Here’s a smart blueprint for returning to normalized relations.

Peter Kornbluh

December 21, 2020

Jose Alfredo stands between an American flag and a Cuban flag as the country prepares for Barack Obama’s visit on March 18, 2016.(Joe Raedle / Getty Images)

Today, America chooses to cut loose the shackles of the past so as to reach for a better future—for the Cuban people, for the American people, for our entire hemisphere and for the world,” President Barack Obama announced on December 17, 2014, inaugurating a new era of “positive engagement” in US-Cuba relations.

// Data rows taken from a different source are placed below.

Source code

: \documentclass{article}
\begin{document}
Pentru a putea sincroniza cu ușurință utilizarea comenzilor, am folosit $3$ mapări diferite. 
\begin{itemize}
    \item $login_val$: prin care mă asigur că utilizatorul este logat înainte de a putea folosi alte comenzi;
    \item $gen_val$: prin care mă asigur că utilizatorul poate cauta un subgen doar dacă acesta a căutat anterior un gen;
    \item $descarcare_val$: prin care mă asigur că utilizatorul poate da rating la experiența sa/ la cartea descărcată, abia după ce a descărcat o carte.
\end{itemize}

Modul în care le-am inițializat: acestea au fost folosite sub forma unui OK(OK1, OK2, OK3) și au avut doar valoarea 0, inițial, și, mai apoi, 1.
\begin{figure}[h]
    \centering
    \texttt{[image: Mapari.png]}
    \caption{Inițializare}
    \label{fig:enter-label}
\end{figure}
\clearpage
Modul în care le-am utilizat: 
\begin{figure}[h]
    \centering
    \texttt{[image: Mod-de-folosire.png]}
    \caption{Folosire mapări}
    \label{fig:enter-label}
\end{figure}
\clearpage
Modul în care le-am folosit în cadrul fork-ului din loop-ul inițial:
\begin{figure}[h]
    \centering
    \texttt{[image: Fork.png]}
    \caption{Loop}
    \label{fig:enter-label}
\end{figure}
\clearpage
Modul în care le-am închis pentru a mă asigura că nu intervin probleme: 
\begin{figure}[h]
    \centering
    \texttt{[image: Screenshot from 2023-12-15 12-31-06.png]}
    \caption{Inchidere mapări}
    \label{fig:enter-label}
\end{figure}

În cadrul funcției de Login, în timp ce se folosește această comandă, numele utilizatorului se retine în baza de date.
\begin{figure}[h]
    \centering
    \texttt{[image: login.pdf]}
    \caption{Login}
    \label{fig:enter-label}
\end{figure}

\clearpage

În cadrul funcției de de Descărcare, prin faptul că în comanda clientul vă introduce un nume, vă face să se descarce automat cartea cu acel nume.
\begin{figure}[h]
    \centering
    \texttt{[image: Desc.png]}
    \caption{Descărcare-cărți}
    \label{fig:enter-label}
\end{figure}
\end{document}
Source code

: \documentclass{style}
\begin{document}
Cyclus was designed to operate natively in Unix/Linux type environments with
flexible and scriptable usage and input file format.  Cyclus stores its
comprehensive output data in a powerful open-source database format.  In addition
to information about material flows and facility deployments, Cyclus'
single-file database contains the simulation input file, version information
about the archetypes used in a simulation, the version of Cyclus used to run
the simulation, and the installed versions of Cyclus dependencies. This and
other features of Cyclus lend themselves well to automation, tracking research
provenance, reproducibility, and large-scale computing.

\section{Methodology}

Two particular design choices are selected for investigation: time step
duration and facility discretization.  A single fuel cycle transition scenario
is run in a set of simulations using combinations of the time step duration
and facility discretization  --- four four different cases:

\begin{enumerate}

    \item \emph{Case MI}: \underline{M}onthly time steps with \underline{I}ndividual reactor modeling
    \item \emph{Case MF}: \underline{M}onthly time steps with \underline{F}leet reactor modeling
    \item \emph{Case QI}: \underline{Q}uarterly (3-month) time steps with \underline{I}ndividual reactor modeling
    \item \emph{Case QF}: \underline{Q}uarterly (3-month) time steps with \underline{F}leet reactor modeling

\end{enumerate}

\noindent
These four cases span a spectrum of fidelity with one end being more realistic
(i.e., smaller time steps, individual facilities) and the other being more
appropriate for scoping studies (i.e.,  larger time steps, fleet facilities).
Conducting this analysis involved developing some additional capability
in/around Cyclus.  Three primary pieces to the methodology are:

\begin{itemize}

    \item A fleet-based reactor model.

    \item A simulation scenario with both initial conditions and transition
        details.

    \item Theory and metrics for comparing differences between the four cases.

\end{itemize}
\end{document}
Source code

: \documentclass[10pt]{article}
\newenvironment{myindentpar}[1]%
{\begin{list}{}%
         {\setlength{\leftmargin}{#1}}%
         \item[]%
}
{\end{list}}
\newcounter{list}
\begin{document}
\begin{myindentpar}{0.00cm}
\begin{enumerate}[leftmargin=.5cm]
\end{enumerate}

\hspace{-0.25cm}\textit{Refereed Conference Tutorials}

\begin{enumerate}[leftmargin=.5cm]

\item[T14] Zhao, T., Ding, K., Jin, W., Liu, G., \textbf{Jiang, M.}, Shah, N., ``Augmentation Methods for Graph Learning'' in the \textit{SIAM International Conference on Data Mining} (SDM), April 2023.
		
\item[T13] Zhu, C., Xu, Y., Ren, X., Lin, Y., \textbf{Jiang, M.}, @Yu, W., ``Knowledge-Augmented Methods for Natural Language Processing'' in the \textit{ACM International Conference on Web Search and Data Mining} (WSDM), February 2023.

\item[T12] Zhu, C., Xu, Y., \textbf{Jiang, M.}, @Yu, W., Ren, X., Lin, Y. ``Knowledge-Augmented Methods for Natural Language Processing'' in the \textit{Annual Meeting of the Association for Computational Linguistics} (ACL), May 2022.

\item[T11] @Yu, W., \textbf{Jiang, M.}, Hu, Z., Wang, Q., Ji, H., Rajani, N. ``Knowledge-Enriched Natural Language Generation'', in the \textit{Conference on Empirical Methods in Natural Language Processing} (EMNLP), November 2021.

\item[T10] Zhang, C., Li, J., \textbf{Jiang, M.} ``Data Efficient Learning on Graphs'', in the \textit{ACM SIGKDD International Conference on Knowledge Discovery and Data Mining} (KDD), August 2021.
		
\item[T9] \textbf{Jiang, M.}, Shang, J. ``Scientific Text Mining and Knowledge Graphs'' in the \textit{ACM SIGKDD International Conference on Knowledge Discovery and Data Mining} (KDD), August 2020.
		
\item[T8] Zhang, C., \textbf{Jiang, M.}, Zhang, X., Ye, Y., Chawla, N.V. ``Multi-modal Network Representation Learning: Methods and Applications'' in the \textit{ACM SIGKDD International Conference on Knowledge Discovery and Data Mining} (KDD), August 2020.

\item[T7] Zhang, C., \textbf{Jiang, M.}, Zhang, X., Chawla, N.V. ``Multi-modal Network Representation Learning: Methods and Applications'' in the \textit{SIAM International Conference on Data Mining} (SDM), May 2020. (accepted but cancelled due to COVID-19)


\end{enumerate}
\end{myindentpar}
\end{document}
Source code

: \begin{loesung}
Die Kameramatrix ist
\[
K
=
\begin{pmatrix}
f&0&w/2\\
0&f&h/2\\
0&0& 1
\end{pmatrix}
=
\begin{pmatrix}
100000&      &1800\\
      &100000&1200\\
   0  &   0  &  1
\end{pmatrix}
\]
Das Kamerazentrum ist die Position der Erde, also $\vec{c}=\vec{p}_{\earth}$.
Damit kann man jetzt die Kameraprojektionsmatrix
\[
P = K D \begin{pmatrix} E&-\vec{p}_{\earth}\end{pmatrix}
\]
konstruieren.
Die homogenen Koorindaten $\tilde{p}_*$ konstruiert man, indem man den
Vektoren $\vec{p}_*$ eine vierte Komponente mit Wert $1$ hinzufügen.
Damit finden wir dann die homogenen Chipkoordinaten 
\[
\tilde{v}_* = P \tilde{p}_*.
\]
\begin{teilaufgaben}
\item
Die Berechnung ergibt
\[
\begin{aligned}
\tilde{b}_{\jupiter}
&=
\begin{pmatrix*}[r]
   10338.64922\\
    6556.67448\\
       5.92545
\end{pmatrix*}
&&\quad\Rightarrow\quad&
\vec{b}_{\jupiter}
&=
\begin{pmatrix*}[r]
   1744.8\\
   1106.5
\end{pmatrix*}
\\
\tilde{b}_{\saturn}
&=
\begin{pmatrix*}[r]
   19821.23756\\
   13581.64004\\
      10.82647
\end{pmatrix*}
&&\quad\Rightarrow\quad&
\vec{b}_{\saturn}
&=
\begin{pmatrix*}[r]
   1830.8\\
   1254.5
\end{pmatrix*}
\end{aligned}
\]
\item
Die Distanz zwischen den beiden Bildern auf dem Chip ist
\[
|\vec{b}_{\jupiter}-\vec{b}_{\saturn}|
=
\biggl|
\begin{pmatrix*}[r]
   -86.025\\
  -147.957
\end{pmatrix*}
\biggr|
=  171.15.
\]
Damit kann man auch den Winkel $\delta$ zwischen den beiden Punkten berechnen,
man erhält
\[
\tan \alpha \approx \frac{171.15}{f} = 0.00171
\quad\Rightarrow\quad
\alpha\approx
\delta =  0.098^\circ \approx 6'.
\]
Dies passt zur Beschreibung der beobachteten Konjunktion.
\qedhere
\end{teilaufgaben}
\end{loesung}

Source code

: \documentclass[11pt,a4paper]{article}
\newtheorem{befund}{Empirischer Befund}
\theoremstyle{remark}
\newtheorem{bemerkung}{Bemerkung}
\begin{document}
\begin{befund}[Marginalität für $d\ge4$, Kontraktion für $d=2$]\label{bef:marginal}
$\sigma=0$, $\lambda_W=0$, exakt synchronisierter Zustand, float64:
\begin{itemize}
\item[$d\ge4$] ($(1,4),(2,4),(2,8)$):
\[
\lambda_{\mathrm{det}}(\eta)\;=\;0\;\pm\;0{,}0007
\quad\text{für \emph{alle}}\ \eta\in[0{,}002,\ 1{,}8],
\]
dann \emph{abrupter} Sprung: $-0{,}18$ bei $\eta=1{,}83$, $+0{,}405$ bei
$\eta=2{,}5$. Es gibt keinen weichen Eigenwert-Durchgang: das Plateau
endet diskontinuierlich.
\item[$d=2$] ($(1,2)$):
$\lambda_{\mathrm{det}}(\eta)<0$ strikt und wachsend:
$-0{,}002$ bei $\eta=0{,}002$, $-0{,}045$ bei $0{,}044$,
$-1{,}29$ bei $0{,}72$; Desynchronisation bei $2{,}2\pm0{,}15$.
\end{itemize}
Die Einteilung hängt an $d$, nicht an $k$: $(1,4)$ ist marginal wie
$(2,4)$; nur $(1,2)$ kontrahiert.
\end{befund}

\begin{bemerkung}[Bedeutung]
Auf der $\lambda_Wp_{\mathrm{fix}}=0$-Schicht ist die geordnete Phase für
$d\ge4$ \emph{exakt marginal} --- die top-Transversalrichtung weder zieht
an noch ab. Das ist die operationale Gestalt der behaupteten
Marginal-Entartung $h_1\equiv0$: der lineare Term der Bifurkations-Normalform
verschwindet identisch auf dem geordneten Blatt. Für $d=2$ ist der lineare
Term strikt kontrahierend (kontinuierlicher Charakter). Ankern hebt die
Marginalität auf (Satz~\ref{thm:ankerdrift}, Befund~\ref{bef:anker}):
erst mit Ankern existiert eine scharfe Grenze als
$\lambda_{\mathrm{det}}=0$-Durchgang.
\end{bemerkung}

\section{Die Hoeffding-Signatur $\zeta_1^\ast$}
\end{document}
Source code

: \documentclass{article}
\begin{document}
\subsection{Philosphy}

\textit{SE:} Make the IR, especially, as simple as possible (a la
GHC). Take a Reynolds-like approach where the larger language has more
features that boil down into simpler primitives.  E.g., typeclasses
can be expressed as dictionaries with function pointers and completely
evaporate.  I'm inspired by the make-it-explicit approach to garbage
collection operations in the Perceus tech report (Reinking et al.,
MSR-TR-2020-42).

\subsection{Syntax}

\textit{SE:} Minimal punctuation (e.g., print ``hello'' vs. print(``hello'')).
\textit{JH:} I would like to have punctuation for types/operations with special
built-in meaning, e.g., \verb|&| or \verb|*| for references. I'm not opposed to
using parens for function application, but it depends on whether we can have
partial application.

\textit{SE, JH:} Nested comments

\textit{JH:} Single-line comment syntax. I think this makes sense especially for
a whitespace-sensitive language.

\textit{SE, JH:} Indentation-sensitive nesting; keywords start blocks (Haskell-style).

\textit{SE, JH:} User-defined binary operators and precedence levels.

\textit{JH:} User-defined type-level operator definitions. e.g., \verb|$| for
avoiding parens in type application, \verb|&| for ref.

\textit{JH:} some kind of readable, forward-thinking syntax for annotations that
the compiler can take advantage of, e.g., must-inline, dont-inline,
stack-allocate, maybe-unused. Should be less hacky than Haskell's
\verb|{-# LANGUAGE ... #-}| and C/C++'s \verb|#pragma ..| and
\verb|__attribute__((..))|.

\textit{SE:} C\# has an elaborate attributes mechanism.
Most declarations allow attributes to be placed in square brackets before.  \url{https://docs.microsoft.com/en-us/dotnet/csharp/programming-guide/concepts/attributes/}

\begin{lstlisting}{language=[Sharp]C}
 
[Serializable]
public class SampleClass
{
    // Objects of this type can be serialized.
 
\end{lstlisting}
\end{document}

For two short years, Obama’s new, historic approach showed remarkable promise: Washington and Havana reestablished full diplomatic relations; Obama reinstated commercial air service as well as cruise ship visits to the island; hundreds of thousands of US citizens exercised their constitutional right to travel, providing direct economic stimulus to Cuba’s expanding private sector; US companies received permission to do business in Cuba; Google helped modernize Cuba’s Internet systems and connectivity, expanding the flow of information and self-expression for the Cuban people; US and Cuban officials established bilateral commissions to advance mutual interests in critical areas for both countries, among them counter-narcotics, environmental protection, human rights, and migration.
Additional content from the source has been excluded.